Exercise details> Please copy exactly the lines from the first in the records through the line that contains "Hemos construido un", but not the pictures.

Entries provided>
--------------------------------------------------

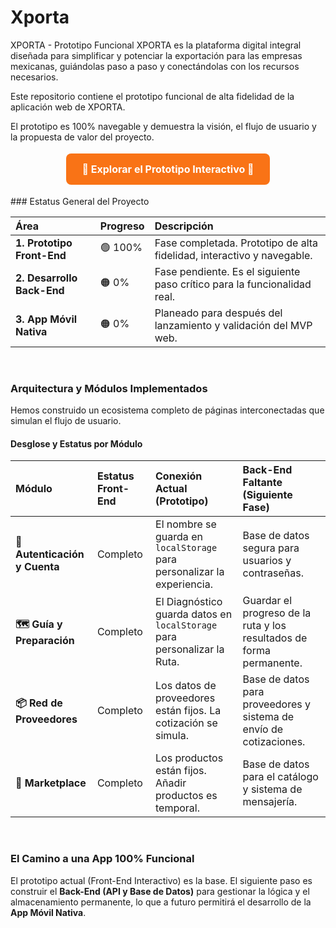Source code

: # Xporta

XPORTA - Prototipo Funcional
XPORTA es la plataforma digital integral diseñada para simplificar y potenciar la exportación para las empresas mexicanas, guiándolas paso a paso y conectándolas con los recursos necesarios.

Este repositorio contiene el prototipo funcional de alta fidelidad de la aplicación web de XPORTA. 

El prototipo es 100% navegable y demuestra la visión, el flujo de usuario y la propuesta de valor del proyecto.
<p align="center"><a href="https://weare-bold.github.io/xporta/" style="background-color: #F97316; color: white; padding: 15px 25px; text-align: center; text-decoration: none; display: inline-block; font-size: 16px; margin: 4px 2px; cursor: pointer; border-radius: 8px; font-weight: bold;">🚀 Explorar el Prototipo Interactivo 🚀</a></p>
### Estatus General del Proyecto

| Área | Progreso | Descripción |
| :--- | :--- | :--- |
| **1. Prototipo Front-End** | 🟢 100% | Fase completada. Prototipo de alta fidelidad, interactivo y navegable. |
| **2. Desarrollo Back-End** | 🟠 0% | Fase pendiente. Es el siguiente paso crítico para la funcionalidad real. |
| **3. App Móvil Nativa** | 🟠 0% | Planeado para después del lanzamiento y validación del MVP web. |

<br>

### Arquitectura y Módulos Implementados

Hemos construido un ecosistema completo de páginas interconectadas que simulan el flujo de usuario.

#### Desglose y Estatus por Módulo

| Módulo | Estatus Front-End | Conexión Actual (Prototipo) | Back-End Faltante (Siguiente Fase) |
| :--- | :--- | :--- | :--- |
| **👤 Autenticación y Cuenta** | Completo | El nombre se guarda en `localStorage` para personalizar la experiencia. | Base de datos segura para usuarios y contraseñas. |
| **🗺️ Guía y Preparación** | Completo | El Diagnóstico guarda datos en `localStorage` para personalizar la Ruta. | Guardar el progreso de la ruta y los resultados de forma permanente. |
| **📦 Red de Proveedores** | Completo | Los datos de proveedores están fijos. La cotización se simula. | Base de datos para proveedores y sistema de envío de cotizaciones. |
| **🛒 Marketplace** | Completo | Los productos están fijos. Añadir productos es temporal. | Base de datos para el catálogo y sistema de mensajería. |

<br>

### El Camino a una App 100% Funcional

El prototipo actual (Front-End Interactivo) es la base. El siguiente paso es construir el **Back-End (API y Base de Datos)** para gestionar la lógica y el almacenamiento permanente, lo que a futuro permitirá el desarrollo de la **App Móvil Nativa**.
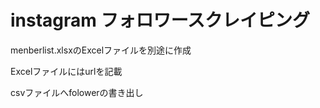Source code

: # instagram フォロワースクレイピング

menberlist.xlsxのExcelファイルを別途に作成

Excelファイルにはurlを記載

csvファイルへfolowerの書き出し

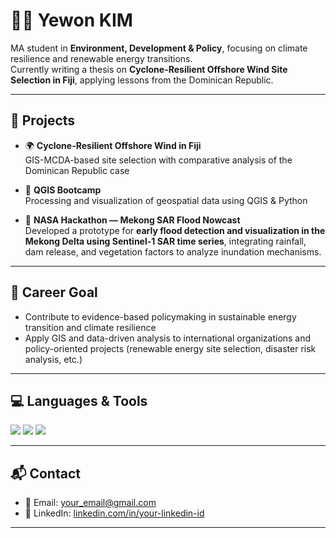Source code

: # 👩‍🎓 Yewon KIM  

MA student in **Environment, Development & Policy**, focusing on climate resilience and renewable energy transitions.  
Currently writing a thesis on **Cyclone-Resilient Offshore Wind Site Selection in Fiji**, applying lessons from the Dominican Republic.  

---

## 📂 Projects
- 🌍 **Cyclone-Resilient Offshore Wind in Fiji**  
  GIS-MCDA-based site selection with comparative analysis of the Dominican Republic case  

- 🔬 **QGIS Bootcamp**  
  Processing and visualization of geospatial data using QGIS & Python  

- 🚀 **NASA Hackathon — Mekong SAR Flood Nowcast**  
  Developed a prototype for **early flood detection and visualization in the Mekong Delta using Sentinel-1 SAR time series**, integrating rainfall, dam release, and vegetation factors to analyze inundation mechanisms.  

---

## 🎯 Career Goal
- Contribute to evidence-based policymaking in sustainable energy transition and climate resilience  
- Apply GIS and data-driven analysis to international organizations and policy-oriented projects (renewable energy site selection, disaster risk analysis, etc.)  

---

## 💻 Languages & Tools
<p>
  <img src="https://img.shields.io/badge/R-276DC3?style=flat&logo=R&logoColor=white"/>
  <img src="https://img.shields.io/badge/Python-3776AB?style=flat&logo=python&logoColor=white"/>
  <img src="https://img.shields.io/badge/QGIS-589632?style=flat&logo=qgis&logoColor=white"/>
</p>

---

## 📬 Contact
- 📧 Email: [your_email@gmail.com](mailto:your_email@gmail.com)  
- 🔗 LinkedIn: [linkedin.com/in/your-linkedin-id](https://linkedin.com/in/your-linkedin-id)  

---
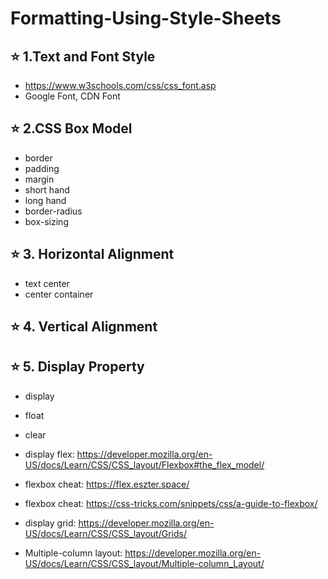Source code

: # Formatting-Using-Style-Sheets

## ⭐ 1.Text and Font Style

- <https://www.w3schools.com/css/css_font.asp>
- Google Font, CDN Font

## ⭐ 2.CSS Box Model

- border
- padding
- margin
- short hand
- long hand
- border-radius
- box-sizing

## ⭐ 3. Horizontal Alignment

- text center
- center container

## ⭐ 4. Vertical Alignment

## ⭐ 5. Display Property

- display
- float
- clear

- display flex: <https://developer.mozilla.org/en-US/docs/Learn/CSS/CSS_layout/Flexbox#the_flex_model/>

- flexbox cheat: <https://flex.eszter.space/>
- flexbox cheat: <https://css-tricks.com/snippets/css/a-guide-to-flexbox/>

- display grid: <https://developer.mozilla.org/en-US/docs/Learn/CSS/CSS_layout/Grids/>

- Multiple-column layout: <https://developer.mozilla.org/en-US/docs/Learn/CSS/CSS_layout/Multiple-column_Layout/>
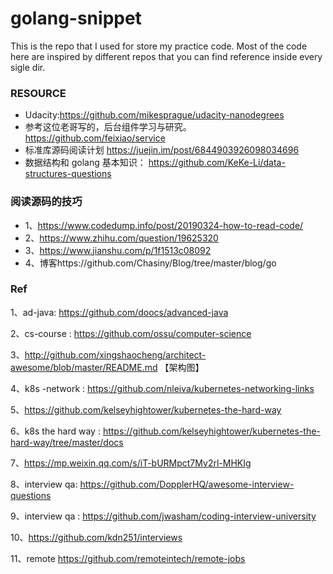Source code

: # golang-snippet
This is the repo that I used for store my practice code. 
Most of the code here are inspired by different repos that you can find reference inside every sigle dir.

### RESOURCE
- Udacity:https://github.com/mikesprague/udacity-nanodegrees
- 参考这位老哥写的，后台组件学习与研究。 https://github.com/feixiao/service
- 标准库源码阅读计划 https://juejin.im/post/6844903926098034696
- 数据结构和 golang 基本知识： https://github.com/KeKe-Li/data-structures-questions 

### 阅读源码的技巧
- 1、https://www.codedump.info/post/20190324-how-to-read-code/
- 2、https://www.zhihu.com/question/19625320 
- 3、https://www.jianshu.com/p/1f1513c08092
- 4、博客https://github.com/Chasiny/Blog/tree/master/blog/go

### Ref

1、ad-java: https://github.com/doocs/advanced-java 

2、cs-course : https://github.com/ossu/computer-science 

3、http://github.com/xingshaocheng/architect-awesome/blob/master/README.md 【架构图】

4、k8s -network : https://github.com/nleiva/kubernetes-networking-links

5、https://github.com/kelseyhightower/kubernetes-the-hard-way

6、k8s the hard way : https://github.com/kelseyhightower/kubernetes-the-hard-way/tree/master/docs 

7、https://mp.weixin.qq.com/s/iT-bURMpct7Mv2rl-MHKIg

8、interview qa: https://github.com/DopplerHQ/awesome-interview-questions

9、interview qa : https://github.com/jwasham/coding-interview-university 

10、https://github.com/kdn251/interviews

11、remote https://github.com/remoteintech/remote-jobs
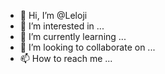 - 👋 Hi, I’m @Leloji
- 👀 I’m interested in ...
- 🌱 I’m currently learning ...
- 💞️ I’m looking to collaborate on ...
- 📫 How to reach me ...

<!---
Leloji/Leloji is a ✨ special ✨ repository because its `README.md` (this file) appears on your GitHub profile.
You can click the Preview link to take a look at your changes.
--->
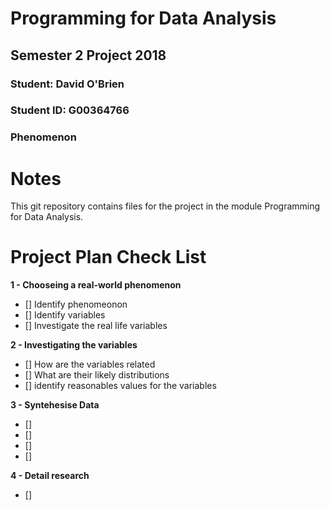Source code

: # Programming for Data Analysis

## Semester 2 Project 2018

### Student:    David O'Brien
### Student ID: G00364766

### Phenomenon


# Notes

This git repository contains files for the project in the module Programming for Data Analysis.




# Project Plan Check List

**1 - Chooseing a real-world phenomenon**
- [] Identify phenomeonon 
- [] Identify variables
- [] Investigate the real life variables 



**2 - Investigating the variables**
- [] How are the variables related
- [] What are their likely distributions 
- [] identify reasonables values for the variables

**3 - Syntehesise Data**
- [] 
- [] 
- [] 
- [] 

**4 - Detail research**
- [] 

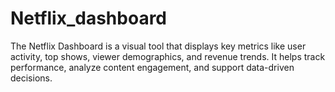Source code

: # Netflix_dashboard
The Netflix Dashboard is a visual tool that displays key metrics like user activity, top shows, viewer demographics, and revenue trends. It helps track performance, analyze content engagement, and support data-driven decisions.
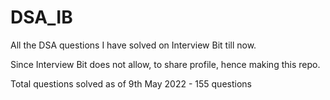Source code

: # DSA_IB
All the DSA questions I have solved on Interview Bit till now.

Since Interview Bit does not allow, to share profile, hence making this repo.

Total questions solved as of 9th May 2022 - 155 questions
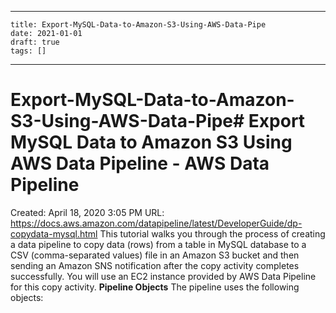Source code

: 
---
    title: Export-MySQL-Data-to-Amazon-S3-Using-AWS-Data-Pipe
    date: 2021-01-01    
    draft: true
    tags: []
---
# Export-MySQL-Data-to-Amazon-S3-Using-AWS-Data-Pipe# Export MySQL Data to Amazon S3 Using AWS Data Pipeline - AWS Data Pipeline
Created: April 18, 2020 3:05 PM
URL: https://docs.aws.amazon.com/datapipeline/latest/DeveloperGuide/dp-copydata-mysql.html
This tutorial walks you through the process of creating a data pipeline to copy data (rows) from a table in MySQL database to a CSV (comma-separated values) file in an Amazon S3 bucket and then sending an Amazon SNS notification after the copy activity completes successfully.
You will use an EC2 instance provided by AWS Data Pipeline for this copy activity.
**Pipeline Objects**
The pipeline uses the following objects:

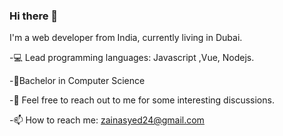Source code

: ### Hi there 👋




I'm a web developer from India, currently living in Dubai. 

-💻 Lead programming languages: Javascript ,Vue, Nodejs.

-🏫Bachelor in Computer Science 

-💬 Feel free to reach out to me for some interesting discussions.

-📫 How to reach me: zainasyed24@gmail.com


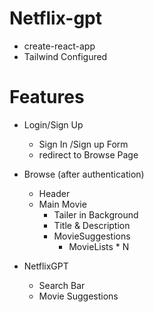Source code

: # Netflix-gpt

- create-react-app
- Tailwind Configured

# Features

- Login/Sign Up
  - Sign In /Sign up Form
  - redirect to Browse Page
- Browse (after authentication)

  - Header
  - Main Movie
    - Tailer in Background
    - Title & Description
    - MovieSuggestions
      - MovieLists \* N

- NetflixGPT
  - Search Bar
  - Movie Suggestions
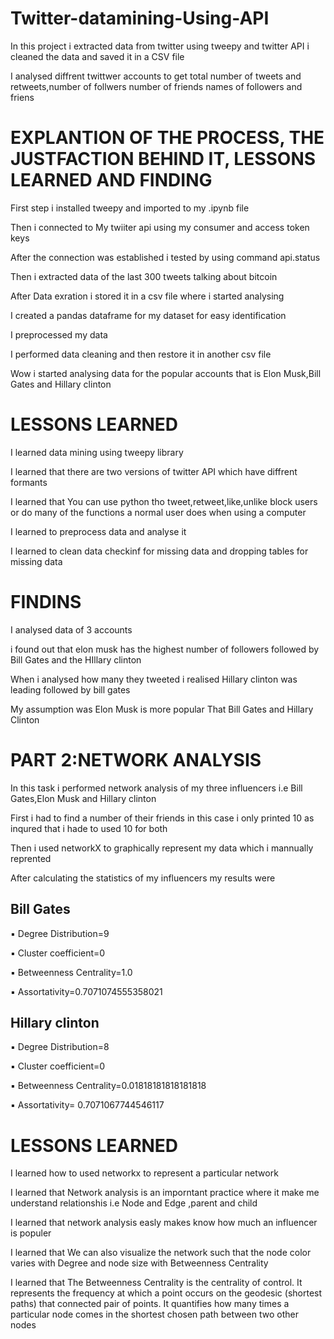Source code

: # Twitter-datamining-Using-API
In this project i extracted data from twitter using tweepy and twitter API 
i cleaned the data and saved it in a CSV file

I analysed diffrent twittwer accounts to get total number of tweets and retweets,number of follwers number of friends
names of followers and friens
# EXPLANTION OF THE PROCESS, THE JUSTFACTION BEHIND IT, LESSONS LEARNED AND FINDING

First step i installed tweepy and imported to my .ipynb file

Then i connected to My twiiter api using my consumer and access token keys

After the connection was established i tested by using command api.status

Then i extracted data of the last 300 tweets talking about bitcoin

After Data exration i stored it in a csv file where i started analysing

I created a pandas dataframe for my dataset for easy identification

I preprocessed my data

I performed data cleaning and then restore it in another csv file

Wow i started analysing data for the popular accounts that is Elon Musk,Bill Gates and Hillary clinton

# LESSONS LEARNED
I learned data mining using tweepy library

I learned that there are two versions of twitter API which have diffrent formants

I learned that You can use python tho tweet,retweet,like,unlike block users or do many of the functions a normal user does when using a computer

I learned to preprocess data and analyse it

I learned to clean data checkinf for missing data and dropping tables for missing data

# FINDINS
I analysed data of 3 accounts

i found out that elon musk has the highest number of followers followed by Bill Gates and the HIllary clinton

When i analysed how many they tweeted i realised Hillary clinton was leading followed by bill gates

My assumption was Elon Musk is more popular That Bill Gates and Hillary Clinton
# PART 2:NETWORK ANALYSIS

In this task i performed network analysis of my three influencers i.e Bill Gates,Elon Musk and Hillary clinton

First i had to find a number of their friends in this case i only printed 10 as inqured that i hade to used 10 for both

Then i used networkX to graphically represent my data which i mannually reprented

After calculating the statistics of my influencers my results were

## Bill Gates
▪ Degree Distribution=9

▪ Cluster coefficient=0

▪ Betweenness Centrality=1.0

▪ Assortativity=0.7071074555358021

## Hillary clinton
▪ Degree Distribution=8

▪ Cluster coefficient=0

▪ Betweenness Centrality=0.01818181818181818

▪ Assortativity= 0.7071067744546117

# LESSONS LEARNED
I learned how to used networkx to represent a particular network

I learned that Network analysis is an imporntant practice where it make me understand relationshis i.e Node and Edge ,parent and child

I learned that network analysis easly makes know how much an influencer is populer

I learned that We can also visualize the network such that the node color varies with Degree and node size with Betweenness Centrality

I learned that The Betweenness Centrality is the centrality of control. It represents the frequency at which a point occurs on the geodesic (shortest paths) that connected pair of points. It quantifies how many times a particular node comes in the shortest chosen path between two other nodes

--------------------------------------------------

Output for this exercise>
Source code

: # Xporta

XPORTA - Prototipo Funcional
XPORTA es la plataforma digital integral diseñada para simplificar y potenciar la exportación para las empresas mexicanas, guiándolas paso a paso y conectándolas con los recursos necesarios.

Este repositorio contiene el prototipo funcional de alta fidelidad de la aplicación web de XPORTA. 

El prototipo es 100% navegable y demuestra la visión, el flujo de usuario y la propuesta de valor del proyecto.
<p align="center"><a href="https://weare-bold.github.io/xporta/" style="background-color: #F97316; color: white; padding: 15px 25px; text-align: center; text-decoration: none; display: inline-block; font-size: 16px; margin: 4px 2px; cursor: pointer; border-radius: 8px; font-weight: bold;">🚀 Explorar el Prototipo Interactivo 🚀</a></p>
### Estatus General del Proyecto

| Área | Progreso | Descripción |
| :--- | :--- | :--- |
| **1. Prototipo Front-End** | 🟢 100% | Fase completada. Prototipo de alta fidelidad, interactivo y navegable. |
| **2. Desarrollo Back-End** | 🟠 0% | Fase pendiente. Es el siguiente paso crítico para la funcionalidad real. |
| **3. App Móvil Nativa** | 🟠 0% | Planeado para después del lanzamiento y validación del MVP web. |

<br>

### Arquitectura y Módulos Implementados

Hemos construido un ecosistema completo de páginas interconectadas que simulan el flujo de usuario.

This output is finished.